Solving Sudokus with Mixed-Integer Linear Programming techniques is one of the most well-known examples to show Mathematical Optimization potential.

This popular puzzle can be solved in many different ways, from using bitmasks to speed-up a backtracking approach, to Constraint Programming solvers. There are many Sudoku variants (take a look to Cracking the Cryptic’s Youtube channel), but what about puzzle generation? Getting Sudoku instances is also a hard problem.

Sudokus are usually unique, in the sense that, given a grid partially filled, there should only exists one solution. Gary McGuire, Bastian Tugemann, and Gilles Civario proved that at least 17 numbers are necessary to ensure the uniqueness of a partially filled Sudoku (2012). If there are less than 17 clues, there are, for sure, multiple solution. However, if there are 20 clues, it is possible that there are multiple solutions.

A partially filled Sudoku is called “irreducible” if there is only one way to complete it, and removing any of the clues allows multiple solutions.

Find out whether a Sudoku is irreducible or not is not straightforward. We are integrating AMPL and Highs within an iterative method to generate irreducible puzzles.

Algorithm description#

First, generate a completely filled Sudoku. Given an empty Sudoku, it is not difficult to find one solution by shifting consecutive blocks of 3 numbers, and permuting them correctly.

. 456 . 789
. 789 . 123
. 123 . 456
...............
. 564 . 897
. 897 . 231
. 231 . 564
...............
. 645 . 987
. 987 . 312
. 312 . 645

Save solved Sudoku solution in \(T\) matrix (template).
Guess which clues are necessary. Loop over all the tiles (i in 1..9, j in 1..9). For each tile \((a,b)\):

3.1. Solve the Sudoku using a MIP solver. Sudoku models use binary variables x[i,j,k] whose value is 1 if the tile \((i,j)\) ends up having the value \(k\), 0 otherwise. There are a couple of tweaks before solving:

Drop the "Fix tile $(a,b)$" constraint, so $(a,b)$ is not forced to take the value $T_{a,b}$. This is the same as forgetting this clue for this particular solve.

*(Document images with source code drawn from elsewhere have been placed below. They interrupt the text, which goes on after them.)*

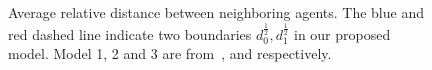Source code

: \begin{figure}[H]
  \centering
  \quad
  \caption{Average relative distance between neighboring agents. The blue and red dashed line indicate two boundaries $d_0^{\frac{1}{2}}, d_1^{\frac{1}{2}}$ in our proposed model. Model 1, 2 and 3 are from~\cite{Vicsek1995},\cite{CuckerSmale2007} and \cite{CuckerDong2010} respectively.}\label{fig:N_dis}
\end{figure}


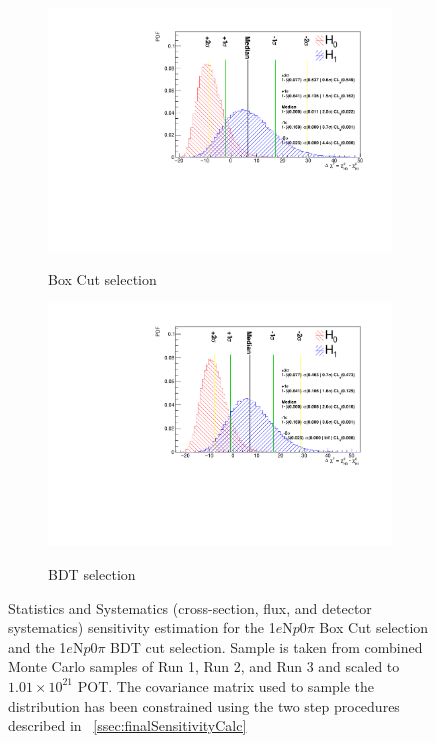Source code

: \documentclass[a4paper]{article}
\newcommand{\npsel}{1$e$N$p$0$\pi$\xspace}
\begin{document}
\begin{figure}[H]
\begin{center}
    \begin{subfigure}[b]{0.48\textwidth}
    \centering
    \includegraphics[width=1.0\textwidth]{Sensitivity/BoxCut/SBNfit_Cls_nue_1e0p_numu_reco_e_H1_newboxcut_noCCMEC_constrained_detsys.pdf}
    \label{fig:1eNp_box_syst}
    \caption{Box Cut selection}
    \end{subfigure}
    \begin{subfigure}[b]{0.48\textwidth}
    \centering
    \includegraphics[width=1.0\textwidth]{Sensitivity/BDT_higheff/SBNfit_Cls_nue_1e0p_numu_reco_e_H1_newBDT_higheff_noCCMEC_constrained_detsys.pdf}
    \label{fig:1eNp_bdt_syst}
    \caption{BDT selection}
    \end{subfigure}
\caption{\label{fig:1eNp:statsystsensitivity} Statistics and Systematics (cross-section, flux, and detector systematics) sensitivity estimation for the \npsel Box Cut selection and the \npsel BDT cut selection. Sample is taken from combined Monte Carlo samples of Run 1, Run 2, and Run 3 and scaled to $1.01\times10^21$ POT. The covariance matrix used to sample the distribution has been constrained using the two step procedures described in ~\cref{ssec:finalSensitivityCalc}}
\end{center}
\end{figure}
\end{document}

Add the following objective function:

\[ minimize \quad x_{a,b,T_{a,b}} \]

If the Sudoku has a unique solution, the optimal value is going to be 1, and tile $(a,b)$ is going to be the same as $T_{a,b}$. If the solution is not unique, the $(a,b)$ tile can be filled in more than one way, so the solver will not use $x[a,b,k]=1$ to minimize: there will be some $k' \neq T_{a,b}$ (not added to the objective) such that $x[a,b,k']=1$, so the optimal value will be 0. Solve this problem.

3.2. Analyze the optimal value found. If the solution was unique (objective = 1) remove \(T_{a,b}\) clue and the Sudoku would be determined. If not (objective = 0), keep \(T_{a,b}\) clue (since removing it prevents the Sudoku from being irreducible).

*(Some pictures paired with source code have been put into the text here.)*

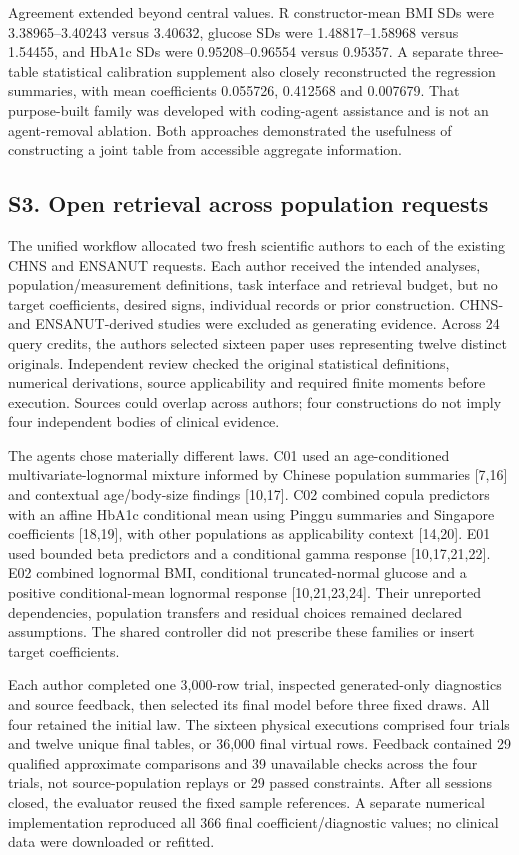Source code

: \documentclass[sigconf,anonymous,review]{acmart}
\begin{document}
Agreement extended beyond central values. R constructor-mean BMI SDs were 3.38965–\allowbreak{}3.40243 versus 3.40632, glucose SDs were 1.48817–\allowbreak{}1.58968 versus 1.54455, and HbA1c SDs were 0.95208–\allowbreak{}0.96554 versus 0.95357. A separate three-table statistical calibration supplement also closely reconstructed the regression summaries, with mean coefficients 0.055726, 0.412568 and 0.007679. That purpose-built family was developed with coding-agent assistance and is not an agent-removal ablation. Both approaches demonstrated the usefulness of constructing a joint table from accessible aggregate information.


\subsection*{S3. Open retrieval across population requests}

The unified workflow allocated two fresh scientific authors to each of the existing CHNS and ENSANUT requests. Each author received the intended analyses, population/\allowbreak{}measurement definitions, task interface and retrieval budget, but no target coefficients, desired signs, individual records or prior construction. CHNS- and ENSANUT-derived studies were excluded as generating evidence. Across 24 query credits, the authors selected sixteen paper uses representing twelve distinct originals. Independent review checked the original statistical definitions, numerical derivations, source applicability and required finite moments before execution. Sources could overlap across authors; four constructions do not imply four independent bodies of clinical evidence.


The agents chose materially different laws. C01 used an age-conditioned multivariate-lognormal mixture informed by Chinese population summaries [7,16] and contextual age/\allowbreak{}body-size findings [10,17]. C02 combined copula predictors with an affine HbA1c conditional mean using Pinggu summaries and Singapore coefficients [18,19], with other populations as applicability context [14,20]. E01 used bounded beta predictors and a conditional gamma response [10,17,21,22]. E02 combined lognormal BMI, conditional truncated-normal glucose and a positive conditional-mean lognormal response [10,21,23,24]. Their unreported dependencies, population transfers and residual choices remained declared assumptions. The shared controller did not prescribe these families or insert target coefficients.


Each author completed one 3,000-row trial, inspected generated-only diagnostics and source feedback, then selected its final model before three fixed draws. All four retained the initial law. The sixteen physical executions comprised four trials and twelve unique final tables, or 36,000 final virtual rows. Feedback contained 29 qualified approximate comparisons and 39 unavailable checks across the four trials, not source-population replays or 29 passed constraints. After all sessions closed, the evaluator reused the fixed sample references. A separate numerical implementation reproduced all 366 final coefficient/\allowbreak{}diagnostic values; no clinical data were downloaded or refitted.
\end{document}
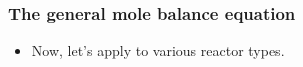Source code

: \begin{frame}\frametitle{The general mole balance equation} 
	\begin{itemize}
		\item	Now, let's apply to various reactor types. 
	\end{itemize}
\end{frame}

\begin{comment}

\section{Batch}
\begin{frame}\frametitle{1.3 Batch reactors} 
	\begin{itemize}
		\item	No inflow or outflow. 
		\item	Charge reactors with reactants then close up.
		
		\item	Typically perfectly mixed, so $\int_V r_j(V)dV$ can be replaced by $r_jV$ 
	\end{itemize}
\end{frame}

\begin{frame}
	\begin{itemize}
		\item	<1->{ The mole balance reduces to $$\frac{dN_j}{dt} = r_jV$$ } 
		\item	<1->{\textbf{Note:} $V$ is \emph{not} assumed to be constant here. It could be a function of time or of the extent of reaction (and indirectly a function of time).} 
	\end{itemize}
\end{frame}

\begin{frame}\frametitle{Problem 1.1} 
	\begin{itemize}
		\item	<1->{$$A\longrightarrow2B, -r_A = kC_A, k = 0.23\text{min}^{-1}$$ in a const volume batch reactor. $C_{A0} = 2$mol/L, $V=10$L. How long does it take to reduce the conc of $A$ in reactor to 0.2 mol/L? } 
		\item	<1->{\textcolor{blue}{Solution: {\bf First solve analytically}} $$\frac{dN_A}{dt} = r_AV = -kC_AV$$ } 
	\end{itemize}
\end{frame}

\begin{frame}\frametitle{Solution 1.1}
	For const V,
	\begin{align*}
		&\frac{d(N_A/V)}{dt} = -kC_A\\
		&\frac{dC_A}{dt} = -kC_A\\
		&\Rightarrow \int_{C_{A0}}^{C_{Af}}\frac{dC_A}{C_A} = -k\int_0^{t_f}dt\\
		&\Rightarrow \ln\frac{C_{Af}}{C_{A0}} = -kt_f 
	\end{align*}
\end{frame}


\end{comment}

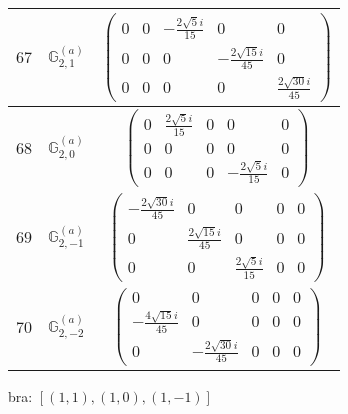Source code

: \documentclass[fleqn,8pt,landscape]{jsarticle}
\begin{document}
\begin{center}
\begin{longtable}{ccc}
$ 67 $ & $ \mathbb{G}_{2,1}^{(a)} $ & $ \begin{pmatrix} 0 & 0 & - \frac{2 \sqrt{5} i}{15} & 0 & 0 \\ 0 & 0 & 0 & - \frac{2 \sqrt{15} i}{45} & 0 \\ 0 & 0 & 0 & 0 & \frac{2 \sqrt{30} i}{45} \end{pmatrix} $ \\ \hline
$ 68 $ & $ \mathbb{G}_{2,0}^{(a)} $ & $ \begin{pmatrix} 0 & \frac{2 \sqrt{5} i}{15} & 0 & 0 & 0 \\ 0 & 0 & 0 & 0 & 0 \\ 0 & 0 & 0 & - \frac{2 \sqrt{5} i}{15} & 0 \end{pmatrix} $ \\ \hline
$ 69 $ & $ \mathbb{G}_{2,-1}^{(a)} $ & $ \begin{pmatrix} - \frac{2 \sqrt{30} i}{45} & 0 & 0 & 0 & 0 \\ 0 & \frac{2 \sqrt{15} i}{45} & 0 & 0 & 0 \\ 0 & 0 & \frac{2 \sqrt{5} i}{15} & 0 & 0 \end{pmatrix} $ \\ \hline
$ 70 $ & $ \mathbb{G}_{2,-2}^{(a)} $ & $ \begin{pmatrix} 0 & 0 & 0 & 0 & 0 \\ - \frac{4 \sqrt{15} i}{45} & 0 & 0 & 0 & 0 \\ 0 & - \frac{2 \sqrt{30} i}{45} & 0 & 0 & 0 \end{pmatrix} $ \\
\end{longtable}
\end{center}
bra: $[(1,1),(1,0),(1,-1)]$
\end{document}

If there are remaining tiles, back to step 3.
Finally, \(T\) template must contain an irreducible Sudoku.

Theorem: the previous algorithm returns an irreducible Sudoku. Proof:

By induction, let’s show that \(T\) will have a unique solution after each iteration. In the first iteration the solution is unique. Suppose \(T\) provides a Sudoku template with unique solution after \(k\) iterations. In the iteration \(k+1\), remove clue \((a,b)\) (if not, the template remains the same). If the solution is not unique, there should be many ways to complete the Sudoku, and \((a,b)\) value must be different from \(T_{a,b}\). Fix that tile according to step 3.2, so the template is the same as in iteration \(k\), which had unique solution. It is possible to determine if the solution is unique or not by checking the optimal value of the problem solved in step 3.1.

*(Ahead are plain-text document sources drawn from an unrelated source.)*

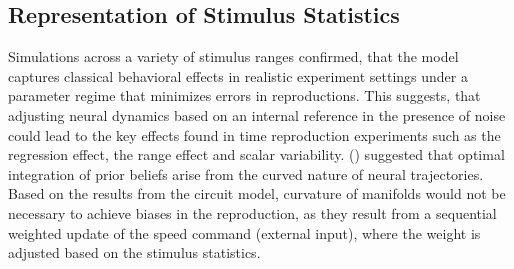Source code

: \documentclass[10pt]{article}
\begin{document}
\subsection{Representation of Stimulus Statistics}
Simulations across a variety of stimulus ranges confirmed, that the model captures classical behavioral effects in realistic experiment settings under a parameter regime that minimizes errors in reproductions. %
This suggests, that adjusting neural dynamics based on an internal reference in the presence of noise could lead to the key effects found in time reproduction experiments such as the regression effect, the range effect and scalar variability. 
\citeauthor{Sohn2019} (\citeyear{Sohn2019}) suggested that optimal integration of prior beliefs arise from the curved nature of neural trajectories. Based on the results from the circuit model, curvature of manifolds would not be necessary to achieve biases in the reproduction, as they result from a sequential weighted update of the speed command (external input), where the weight is adjusted based on the stimulus statistics. 
\end{document}
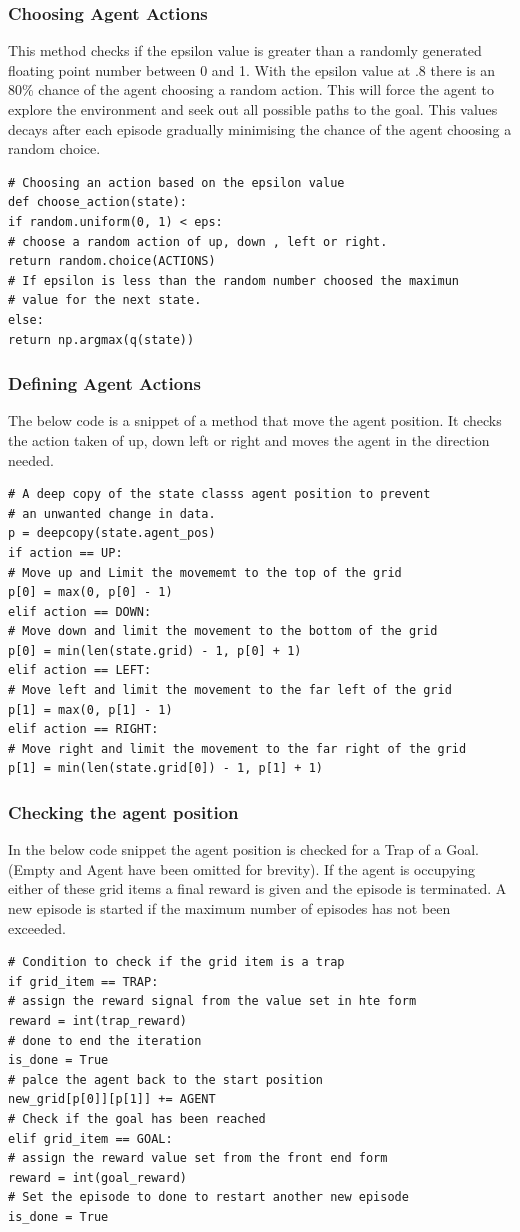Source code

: \subsubsection{Choosing Agent Actions}
This method checks if the epsilon value is greater than a randomly generated
floating point number between 0 and 1.
With the epsilon  value at .8  there is an 80\% chance of the 
agent choosing a random action.
This will force the agent to explore the environment and seek 
out all possible paths to the goal.
This values decays after each episode gradually minimising the
chance of the agent choosing a random choice.
\begin{verbatim}
# Choosing an action based on the epsilon value
def choose_action(state):
if random.uniform(0, 1) < eps:
# choose a random action of up, down , left or right.
return random.choice(ACTIONS)
# If epsilon is less than the random number choosed the maximun
# value for the next state.
else:
return np.argmax(q(state))
\end{verbatim}
\subsubsection{Defining Agent Actions}
The below code is a snippet of a method that move the agent position. It checks the action taken of up, down left or right and moves the agent in the direction needed. 
\begin{verbatim}
# A deep copy of the state classs agent position to prevent
# an unwanted change in data.
p = deepcopy(state.agent_pos)
if action == UP:
# Move up and Limit the movememt to the top of the grid
p[0] = max(0, p[0] - 1)
elif action == DOWN:
# Move down and limit the movement to the bottom of the grid
p[0] = min(len(state.grid) - 1, p[0] + 1)
elif action == LEFT:
# Move left and limit the movement to the far left of the grid
p[1] = max(0, p[1] - 1)
elif action == RIGHT:
# Move right and limit the movement to the far right of the grid
p[1] = min(len(state.grid[0]) - 1, p[1] + 1)
\end{verbatim}
\subsubsection{Checking the agent position}
In the below code snippet the agent position is checked for a Trap of a Goal. (Empty and Agent have been omitted for brevity). If the agent is occupying either of these grid items a final reward is given and the episode is terminated. A new episode is started if the maximum number of episodes has not been exceeded.
\begin{verbatim}
# Condition to check if the grid item is a trap 
if grid_item == TRAP:
# assign the reward signal from the value set in hte form
reward = int(trap_reward)
# done to end the iteration
is_done = True
# palce the agent back to the start position
new_grid[p[0]][p[1]] += AGENT
# Check if the goal has been reached
elif grid_item == GOAL:
# assign the reward value set from the front end form
reward = int(goal_reward)
# Set the episode to done to restart another new episode
is_done = True
\end{verbatim}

We have proved that the solution is unique. Let’s see that the Sudoku obtained is also irreducible. By contradiction, suppose there exist some tiles \((i,j)\) with \(T_{i,j}\) filled such that when any of them is removed, the solution is still unique. Pick the last one of these tiles that was processed in the iterative method. When iterated over that \((i,j)\), multiple solutions should have been found since the tile is fixed. But that is a contradiction, because later steps would only clear or keep clues, so the alternative solutions that show up when removing \((i,j)\) clue are feasible if the clue is removed.

Model#

# Install dependencies
%pip install -q amplpy

# Google Colab & Kaggle integration
from amplpy import AMPL, ampl_notebook

ampl = ampl_notebook(
    modules=["highs"],  # modules to install
    license_uuid="default",  # license to use
)  # instantiate AMPL object and register magics

The algorithm and mixed-integer linear model is generalized to any (square) Sudoku size.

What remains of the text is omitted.